そして、その後方では、朱里が兵の指揮を取っている。
アイシャ「後方より味方が来た!義勇兵の勇士たちよ!今こそ力の全てを持って敵を殲滅するとき!」
いつの間にか、側に来ていた愛紗も、兵に指揮を出す。
やっぱ本家本元には敵わないな……
そう苦笑を洩らし、四肢にもう一度力を入れると、混乱している黄巾党に向かって拳を、脚を放っていく。
「りぁああああ!!」
後はもう、簡単だった。戦意を喪失した敵が敗走していくのを、狩っていくだけ。
後を兵たちに任せ、俺は大きく息を吸う。身体には敵の血が飛び散っており、気持ちが悪い。
あぁ早く風呂に入りたい。
そんな事を考えていると、桃香と雛里が走ってきた。
トウカ「ご主人さま!怪我とかしてな…っ!こんなに血が」
ヒナリ「桃香さま~、ま、待ってください~」
桃香は俺に駆け寄るなり、俺の身体についた血に慌て、あちこち触ってくる。
雛里は、小さな身体を一生懸命走らせている。
「大丈夫だよ、桃香。俺はどこも怪我してな…っ!」
桃香の指が左の頬を触った時、ちくっ、という痛みがした。
トウカ「ここ切れてるっ!今拭いてあげるから。」
桃香は桃色の布を俺の頬に当てると、血を拭っていく。
「だ、大丈夫だよ、桃香。こんなのかすり傷だって。」
俺のそんな思いは桃香には届かずに、傷だけでなく顔についた返り血までも拭いてくれる。

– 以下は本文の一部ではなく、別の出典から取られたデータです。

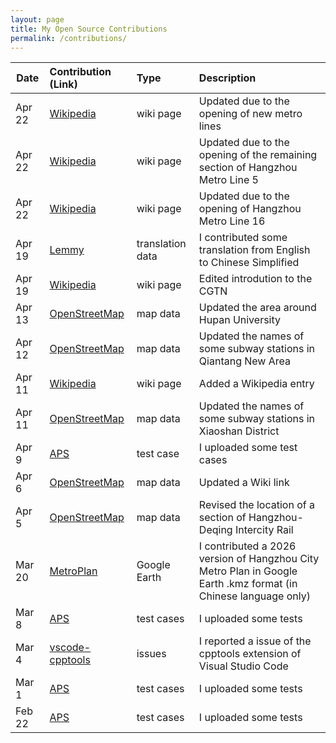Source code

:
 ```yaml
---
layout: page
title: My Open Source Contributions
permalink: /contributions/
---
```


| Date  | Contribution (Link)  | Type  | Description                        |
|---|:---|:---|:---|
| Apr 22 | [Wikipedia](https://zh.wikipedia.org/wiki/杭州地铁) | wiki page | Updated due to the opening of new metro lines |
| Apr 22 | [Wikipedia](https://zh.wikipedia.org/wiki/杭州地铁5号线) | wiki page | Updated due to the opening of the remaining section of Hangzhou Metro Line 5 |
| Apr 22 | [Wikipedia](https://zh.wikipedia.org/wiki/杭州地铁16号线) | wiki page | Updated due to the opening of Hangzhou Metro Line 16 |
| Apr 19 | [Lemmy](https://weblate.yerbamate.dev/projects/lemmy/lemmy/zh_Hans/#history) | translation data | I contributed some translation from English to Chinese Simplified |
| Apr 19 | [Wikipedia](https://en.wikipedia.org/wiki/CGTN_(TV_channel)) | wiki page | Edited introdution to the CGTN |
| Apr 13 | [OpenStreetMap](https://www.openstreetmap.org/changeset/83498022) | map data | Updated the area around Hupan University |
| Apr 12 | [OpenStreetMap](https://www.openstreetmap.org/changeset/83434976) | map data | Updated the names of some subway stations in Qiantang New Area |
| Apr 11 | [Wikipedia](https://zh.wikipedia.org/w/index.php?title=%E6%9D%AD%E5%B7%9E%E5%9C%B0%E9%93%81%E6%9C%BA%E5%9C%BA%E5%BF%AB%E7%BA%BF&redirect=no) | wiki page | Added a Wikipedia entry |
| Apr 11 | [OpenStreetMap](https://www.openstreetmap.org/changeset/83434561) | map data | Updated the names of some subway stations in Xiaoshan District |
| Apr 9 | [APS](https://github.com/A1Liu/aps-test-cases/pull/11) | test case | I uploaded some test cases | 
| Apr 6 | [OpenStreetMap](https://www.openstreetmap.org/changeset/83115984) | map data | Updated a Wiki link |
| Apr 5 | [OpenStreetMap](https://www.openstreetmap.org/changeset/83115727) | map data | Revised the location of a section of Hangzhou-Deqing Intercity Rail |
| Mar 20 | [MetroPlan](www.ditiezu.com/forum.php?mod=viewthread&tid=663940&page=1) | Google Earth | I contributed a 2026 version of Hangzhou City Metro Plan in Google Earth .kmz format (in Chinese language only) |
| Mar 8 | [APS](https://github.com/A1Liu/aps-test-cases/pull/9) | test cases | I uploaded some tests |
| Mar 4 | [vscode-cpptools](https://github.com/microsoft/vscode-cpptools/issues/5049) | issues | I reported a issue of the cpptools extension of Visual Studio Code |
| Mar 1 | [APS](https://github.com/FungluiKoo/aps-test-cases/commit/bc2772ef4a9c492a4f186550895440d650aaa02d)    | test cases |  I uploaded some tests  |
| Feb 22| [APS](https://github.com/FungluiKoo/aps-test-cases/commit/44f3f3360273e8818c65829d8f525f692187d0ea)    | test cases |  I uploaded some tests   |
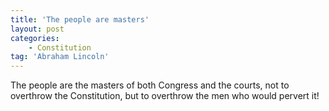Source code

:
 ```yaml
---
title: 'The people are masters'
layout: post
categories:
    - Constitution
tag: 'Abraham Lincoln'
---
```


The people are the masters of both Congress and the courts, not to overthrow the Constitution, but to overthrow the men who would pervert it!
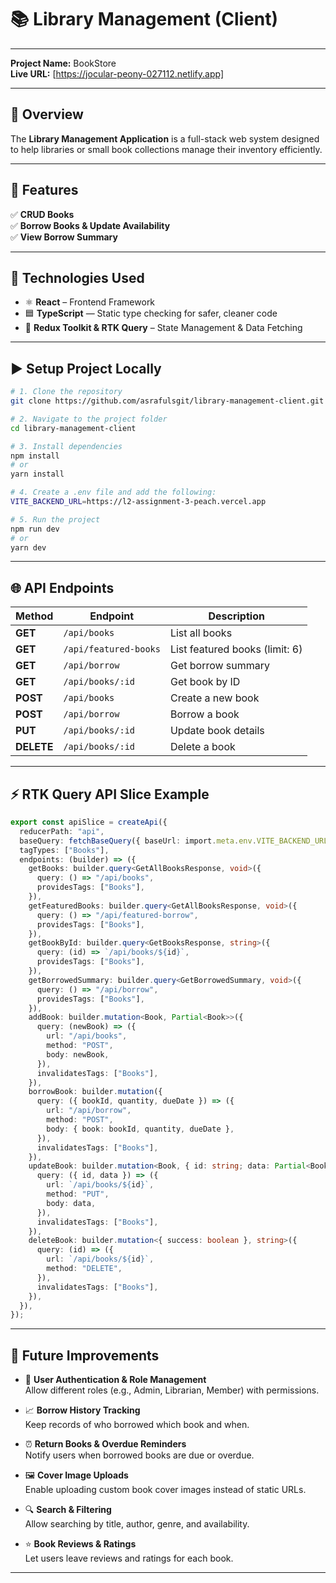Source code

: # 📚 Library Management (Client)

---

**Project Name:** BookStore  
**Live URL:** [https://jocular-peony-027112.netlify.app]

---

## 📝 Overview

The **Library Management Application** is a full-stack web system designed to help libraries or small book collections manage their inventory efficiently.

---

## 🚀 Features

✅ **CRUD Books**  
✅ **Borrow Books & Update Availability**  
✅ **View Borrow Summary**  

---

## 🧪 Technologies Used

- ⚛️ **React** – Frontend Framework
- 🟦 **TypeScript** — Static type checking for safer, cleaner code
- 🎯 **Redux Toolkit & RTK Query** – State Management & Data Fetching

---

## ▶️ Setup Project Locally

```bash
# 1. Clone the repository
git clone https://github.com/asrafulsgit/library-management-client.git

# 2. Navigate to the project folder
cd library-management-client

# 3. Install dependencies
npm install
# or
yarn install

# 4. Create a .env file and add the following:
VITE_BACKEND_URL=https://l2-assignment-3-peach.vercel.app

# 5. Run the project
npm run dev
# or
yarn dev
```

---

## 🌐 API Endpoints

| Method | Endpoint                  | Description                       |
|--------|---------------------------|-----------------------------------|
| **GET**    | `/api/books`              | List all books                    |
| **GET**    | `/api/featured-books`     | List featured books (limit: 6)    |
| **GET**    | `/api/borrow`             | Get borrow summary                |
| **GET**    | `/api/books/:id`          | Get book by ID                    |
| **POST**   | `/api/books`              | Create a new book                 |
| **POST**   | `/api/borrow`             | Borrow a book                     |
| **PUT**    | `/api/books/:id`          | Update book details               |
| **DELETE** | `/api/books/:id`          | Delete a book                     |

---

## ⚡ RTK Query API Slice Example

```typescript
export const apiSlice = createApi({
  reducerPath: "api",
  baseQuery: fetchBaseQuery({ baseUrl: import.meta.env.VITE_BACKEND_URL }),
  tagTypes: ["Books"],
  endpoints: (builder) => ({
    getBooks: builder.query<GetAllBooksResponse, void>({
      query: () => "/api/books",
      providesTags: ["Books"],
    }),
    getFeaturedBooks: builder.query<GetAllBooksResponse, void>({
      query: () => "/api/featured-borrow",
      providesTags: ["Books"],
    }),
    getBookById: builder.query<GetBooksResponse, string>({
      query: (id) => `/api/books/${id}`,
      providesTags: ["Books"],
    }),
    getBorrowedSummary: builder.query<GetBorrowedSummary, void>({
      query: () => "/api/borrow",
      providesTags: ["Books"],
    }),
    addBook: builder.mutation<Book, Partial<Book>>({
      query: (newBook) => ({
        url: "/api/books",
        method: "POST",
        body: newBook,
      }),
      invalidatesTags: ["Books"],
    }),
    borrowBook: builder.mutation({
      query: ({ bookId, quantity, dueDate }) => ({
        url: "/api/borrow",
        method: "POST",
        body: { book: bookId, quantity, dueDate },
      }),
      invalidatesTags: ["Books"],
    }),
    updateBook: builder.mutation<Book, { id: string; data: Partial<Book> }>({
      query: ({ id, data }) => ({
        url: `/api/books/${id}`,
        method: "PUT",
        body: data,
      }),
      invalidatesTags: ["Books"],
    }),
    deleteBook: builder.mutation<{ success: boolean }, string>({
      query: (id) => ({
        url: `/api/books/${id}`,
        method: "DELETE",
      }),
      invalidatesTags: ["Books"],
    }),
  }),
});
```
---

## 🧩 Future Improvements

- 🔐 **User Authentication & Role Management**  
  Allow different roles (e.g., Admin, Librarian, Member) with permissions.

- 📈 **Borrow History Tracking**  
  Keep records of who borrowed which book and when.

- ⏰ **Return Books & Overdue Reminders**  
  Notify users when borrowed books are due or overdue.

- 🖼️ **Cover Image Uploads**  
  Enable uploading custom book cover images instead of static URLs.

- 🔍 **Search & Filtering**  
  Allow searching by title, author, genre, and availability.

- ⭐ **Book Reviews & Ratings**  
  Let users leave reviews and ratings for each book.

---
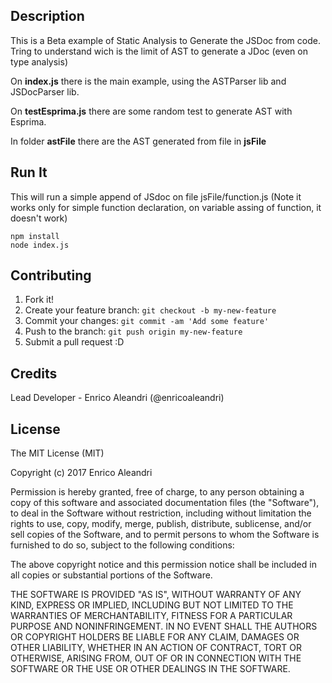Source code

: ## Description
This is a Beta example of Static Analysis to Generate the JSDoc from code. Tring to understand wich is the limit of AST 
to generate a JDoc (even on type analysis)

On **index.js** there is the main example, using the ASTParser lib and JSDocParser lib.

On **testEsprima.js** there are some random test to generate AST with Esprima.

In folder **astFile** there are the AST generated from file in **jsFile**


## Run It

This will run a simple append of JSdoc on file jsFile/function.js (Note it works only for simple function declaration,
on variable assing of function, it doesn't work)
```
npm install
node index.js
```



## Contributing
 
1. Fork it!
2. Create your feature branch: `git checkout -b my-new-feature`
3. Commit your changes: `git commit -am 'Add some feature'`
4. Push to the branch: `git push origin my-new-feature`
5. Submit a pull request :D
 
 
## Credits
 
Lead Developer - Enrico Aleandri (@enricoaleandri)
 
## License
 
The MIT License (MIT)

Copyright (c) 2017 Enrico Aleandri

Permission is hereby granted, free of charge, to any person obtaining a copy of this software and associated documentation files (the "Software"), to deal in the Software without restriction, including without limitation the rights to use, copy, modify, merge, publish, distribute, sublicense, and/or sell copies of the Software, and to permit persons to whom the Software is furnished to do so, subject to the following conditions:

The above copyright notice and this permission notice shall be included in all copies or substantial portions of the Software.

THE SOFTWARE IS PROVIDED "AS IS", WITHOUT WARRANTY OF ANY KIND, EXPRESS OR IMPLIED, INCLUDING BUT NOT LIMITED TO THE WARRANTIES OF MERCHANTABILITY, FITNESS FOR A PARTICULAR PURPOSE AND NONINFRINGEMENT. IN NO EVENT SHALL THE AUTHORS OR COPYRIGHT HOLDERS BE LIABLE FOR ANY CLAIM, DAMAGES OR OTHER LIABILITY, WHETHER IN AN ACTION OF CONTRACT, TORT OR OTHERWISE, ARISING FROM, OUT OF OR IN CONNECTION WITH THE SOFTWARE OR THE USE OR OTHER DEALINGS IN THE SOFTWARE.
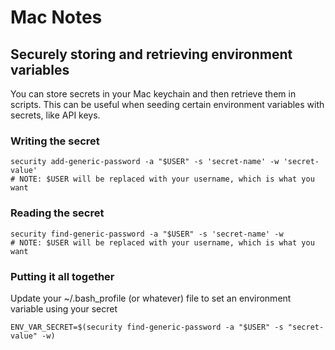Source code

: # Mac Notes

## Securely storing and retrieving environment variables

You can store secrets in your Mac keychain and then retrieve them in scripts.  This can be useful when seeding certain environment variables with secrets, like API keys.

### Writing the secret 

```
security add-generic-password -a "$USER" -s 'secret-name' -w 'secret-value'
# NOTE: $USER will be replaced with your username, which is what you want
```

### Reading the secret

```
security find-generic-password -a "$USER" -s 'secret-name' -w
# NOTE: $USER will be replaced with your username, which is what you want
```

### Putting it all together

Update your ~/.bash_profile (or whatever) file to set an environment variable using your secret

```
ENV_VAR_SECRET=$(security find-generic-password -a "$USER" -s "secret-value" -w)
```
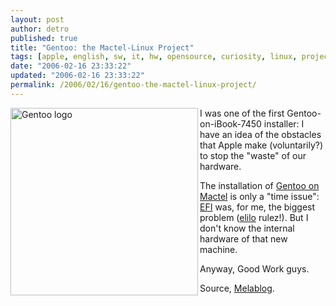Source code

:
 ```yaml
---
layout: post
author: detro
published: true
title: "Gentoo: the Mactel-Linux Project"
tags: [apple, english, sw, it, hw, opensource, curiosity, linux, projects, x86]
date: "2006-02-16 23:33:22"
updated: "2006-02-16 23:33:22"
permalink: /2006/02/16/gentoo-the-mactel-linux-project/
---
```


<img src="http://www.ossblog.it/uploads/Gentoo_Mactel.jpg" alt="Gentoo logo" align="left" width="300" />
I was one of the first Gentoo-on-iBook-7450 installer: I have an idea of the obstacles that Apple make (voluntarily?) to stop the "waste" of our hardware.

The installation of <a href="http://xbox-linux.org/mactel/index.php/Main_Page">Gentoo on Mactel</a> is only a "time issue": <a href="http://en.wikipedia.org/wiki/Extensible_Firmware_Interface">EFI</a> was, for me, the biggest problem (<a href="http://sourceforge.net/projects/elilo">elilo</a> rulez!). But I don't know the internal hardware of that new machine.

Anyway, Good Work guys.

Source, <a href="http://www.ossblog.it/post/532/gentoo-danza-sui-mactel">Melablog</a>.
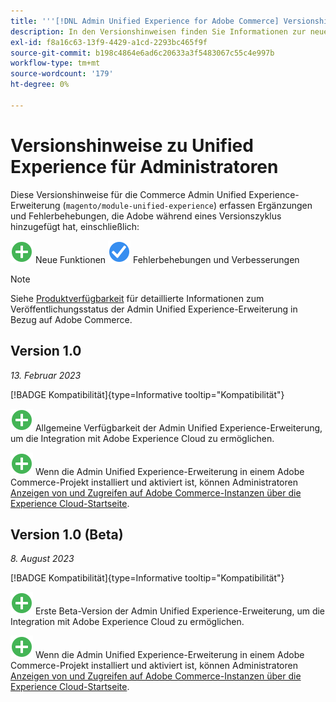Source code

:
 ```yaml
---
title: '''[!DNL Admin Unified Experience for Adobe Commerce] Versionshinweise'
description: In den Versionshinweisen finden Sie Informationen zur neuesten Version des [!DNL Admin Unified Experience] Erweiterung für Commerce.
exl-id: f8a16c63-13f9-4429-a1cd-2293bc465f9f
source-git-commit: b198c4864e6ad6c20633a3f5483067c55c4e997b
workflow-type: tm+mt
source-wordcount: '179'
ht-degree: 0%

---
```


# Versionshinweise zu Unified Experience für Administratoren

Diese Versionshinweise für die Commerce Admin Unified Experience-Erweiterung (`magento/module-unified-experience`) erfassen Ergänzungen und Fehlerbehebungen, die Adobe während eines Versionszyklus hinzugefügt hat, einschließlich:

![Neu](../assets/new.svg) Neue Funktionen
![Problem behoben](../assets/fix.svg) Fehlerbehebungen und Verbesserungen


>[!NOTE]
>
>Siehe [Produktverfügbarkeit](https://experienceleague.adobe.com/docs/commerce-operations/release/product-availability.html) für detaillierte Informationen zum Veröffentlichungsstatus der Admin Unified Experience-Erweiterung in Bezug auf Adobe Commerce.

## Version 1.0

*13. Februar 2023*

[!BADGE Kompatibilität]{type=Informative tooltip="Kompatibilität"}

![Neu](../assets/new.svg) Allgemeine Verfügbarkeit der Admin Unified Experience-Erweiterung, um die Integration mit Adobe Experience Cloud zu ermöglichen.

![Neu](../assets/new.svg) Wenn die Admin Unified Experience-Erweiterung in einem Adobe Commerce-Projekt installiert und aktiviert ist, können Administratoren [Anzeigen von und Zugreifen auf Adobe Commerce-Instanzen über die Experience Cloud-Startseite](admin-unified-experience-integration-overview.md).


## Version 1.0 (Beta)

*8. August 2023*

[!BADGE Kompatibilität]{type=Informative tooltip="Kompatibilität"}

![Neu](../assets/new.svg) Erste Beta-Version der Admin Unified Experience-Erweiterung, um die Integration mit Adobe Experience Cloud zu ermöglichen.

![Neu](../assets/new.svg) Wenn die Admin Unified Experience-Erweiterung in einem Adobe Commerce-Projekt installiert und aktiviert ist, können Administratoren [Anzeigen von und Zugreifen auf Adobe Commerce-Instanzen über die Experience Cloud-Startseite](admin-unified-experience-integration-overview.md).

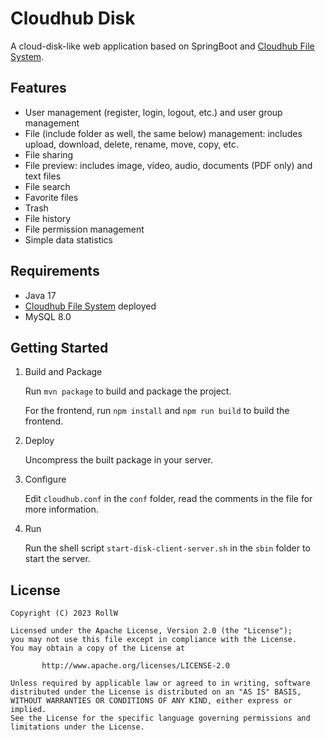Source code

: # Cloudhub Disk

A cloud-disk-like web application based on SpringBoot and
[Cloudhub File System](https://github.com/Roll-W/cloudhub).

## Features

- User management (register, login, logout, etc.) and user group management
- File (include folder as well, the same below) management: 
includes upload, download, delete, rename, move, copy, etc.
- File sharing
- File preview: includes image, video, audio, documents (PDF only) and text files 
- File search
- Favorite files
- Trash
- File history
- File permission management
- Simple data statistics

## Requirements

- Java 17
- [Cloudhub File System](https://github.com/Roll-W/cloudhub) deployed
- MySQL 8.0

## Getting Started

1. Build and Package

    Run `mvn package` to build and package the project.
    
    For the frontend, run `npm install` and `npm run build` to build the frontend.

2. Deploy
    
    Uncompress the built package in your server.

3. Configure

    Edit `cloudhub.conf` in the `conf` folder, read the comments in the file for more information.

4. Run

    Run the shell script `start-disk-client-server.sh` in the `sbin` folder to start the server.

## License 

```text
Copyright (C) 2023 RollW

Licensed under the Apache License, Version 2.0 (the "License");
you may not use this file except in compliance with the License.
You may obtain a copy of the License at

       http://www.apache.org/licenses/LICENSE-2.0

Unless required by applicable law or agreed to in writing, software
distributed under the License is distributed on an "AS IS" BASIS,
WITHOUT WARRANTIES OR CONDITIONS OF ANY KIND, either express or implied.
See the License for the specific language governing permissions and
limitations under the License.
```

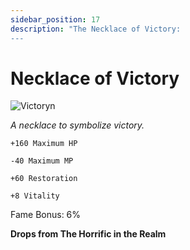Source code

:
 ```yaml
---
sidebar_position: 17
description: "The Necklace of Victory:
---
```


# Necklace of Victory

![Victoryn](https://vwiki.valorserver.com/api/item/picture/necklace%20of%20victory)

<i>A necklace to symbolize victory.</i>

    +160 Maximum HP 
    
    -40 Maximum MP
    
    +60 Restoration
    
    +8 Vitality
    
Fame Bonus: 6%

**Drops from The Horrific in the Realm**
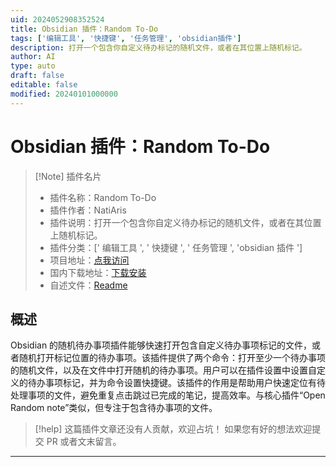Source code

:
 ```yaml
---
uid: 2024052908352524
title: Obsidian 插件：Random To-Do
tags: ['编辑工具', '快捷键', '任务管理', 'obsidian插件']
description: 打开一个包含你自定义待办标记的随机文件，或者在其位置上随机标记。
author: AI
type: auto
draft: false
editable: false
modified: 20240101000000
---
```


# Obsidian 插件：Random To-Do

> [!Note] 插件名片
> - 插件名称：Random To-Do
> - 插件作者：NatiAris
> - 插件说明：打开一个包含你自定义待办标记的随机文件，或者在其位置上随机标记。
> - 插件分类：[' 编辑工具 ', ' 快捷键 ', ' 任务管理 ', 'obsidian 插件 ']
> - 项目地址：[点我访问](https://github.com/NatiAris/obsidian-random-todo)
> - 国内下载地址：[下载安装](https://pkmer.cn/products/plugin/pluginMarket/?obsidian-random-todo)
> - 自述文件：[Readme](https://ghproxy.net/https://raw.githubusercontent.com/NatiAris/obsidian-random-todo/master/README.md)

## 概述

Obsidian 的随机待办事项插件能够快速打开包含自定义待办事项标记的文件，或者随机打开标记位置的待办事项。该插件提供了两个命令：打开至少一个待办事项的随机文件，以及在文件中打开随机的待办事项。用户可以在插件设置中设置自定义的待办事项标记，并为命令设置快捷键。该插件的作用是帮助用户快速定位有待处理事项的文件，避免重复点击跳过已完成的笔记，提高效率。与核心插件“Open Random note”类似，但专注于包含待办事项的文件。

> [!help]
> 这篇插件文章还没有人贡献，欢迎占坑！
> 如果您有好的想法欢迎提交 PR 或者文末留言。

---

それだけで恥ずかしいのに、駆け寄ってきた雛里は自分がやってもらっている訳でもないのに顔を赤くし、いつの間にか来ていたのか、鈴々は囃(ハヤ)し立て、朱里はニコニコと笑い、愛紗に至っては何故か不機嫌だ。
トウカ「はい。これでいつものご主人さまの完成♪」
「あ、ありがと……」
こうして俺たち義勇兵の初陣は勝利で収め、その場にはしばらく俺たちの笑い声が木霊した。